Exercise objective:
Exclude the pictures, then repeat exactly each line from the one containing "Consider the following example." to the final line of the records that follow.

Exercise data:
------------------------------

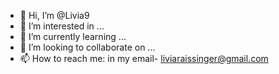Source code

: - 👋 Hi, I’m @Livia9
- 👀 I’m interested in ...
- 🌱 I’m currently learning ...
- 💞️ I’m looking to collaborate on ...
- 📫 How to reach me: in my email- liviaraissinger@gmail.com

<!---
Livia9/Livia9 is a ✨ special ✨ repository because its `README.md` (this file) appears on your GitHub profile.
You can click the Preview link to take a look at your changes.
--->

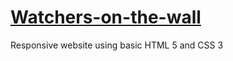 # [Watchers-on-the-wall](https://mondal10.github.io/Watchers-on-the-wall/)
Responsive website using basic HTML 5 and CSS 3
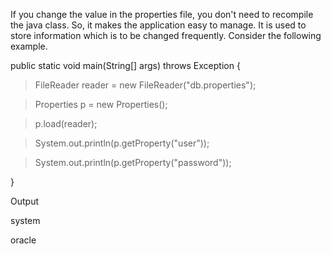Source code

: If you change the value in the properties file, you don't need to
recompile the java class. So, it makes the application easy to manage.
It is used to store information which is to be changed frequently.
Consider the following example.

public static void main(String\[\] args) throws Exception {

> FileReader reader = new FileReader(\"db.properties\");

> Properties p = new Properties();

> p.load(reader);

> System.out.println(p.getProperty(\"user\"));

> System.out.println(p.getProperty(\"password\"));

}

Output

system

oracle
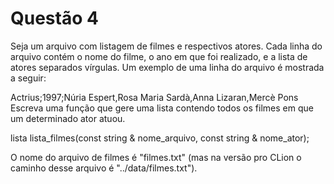 # Questão 4

Seja um arquivo com listagem de filmes e respectivos atores.  Cada linha do arquivo contém o nome do filme, o ano em que foi realizado, e a lista de atores separados vírgulas. Um exemplo de uma linha do arquivo é mostrada a seguir:

Actrius;1997;Núria Espert,Rosa Maria Sardà,Anna Lizaran,Mercè Pons
Escreva uma função que gere uma lista contendo todos os filmes em que um determinado ator atuou.


lista<string> lista_filmes(const string & nome_arquivo, const string & nome_ator);

O nome do arquivo de filmes é "filmes.txt" (mas na versão pro CLion o caminho desse arquivo é "../data/filmes.txt").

------------------------------

Your solution:
Consider the following example.

public static void main(String\[\] args) throws Exception {

> FileReader reader = new FileReader(\"db.properties\");

> Properties p = new Properties();

> p.load(reader);

> System.out.println(p.getProperty(\"user\"));

> System.out.println(p.getProperty(\"password\"));

}

Output

system

oracle
 # Questão 4

Seja um arquivo com listagem de filmes e respectivos atores.  Cada linha do arquivo contém o nome do filme, o ano em que foi realizado, e a lista de atores separados vírgulas. Um exemplo de uma linha do arquivo é mostrada a seguir:

Actrius;1997;Núria Espert,Rosa Maria Sardà,Anna Lizaran,Mercè Pons
Escreva uma função que gere uma lista contendo todos os filmes em que um determinado ator atuou.


lista<string> lista_filmes(const string & nome_arquivo, const string & nome_ator);

O nome do arquivo de filmes é "filmes.txt" (mas na versão pro CLion o caminho desse arquivo é "../data/filmes.txt").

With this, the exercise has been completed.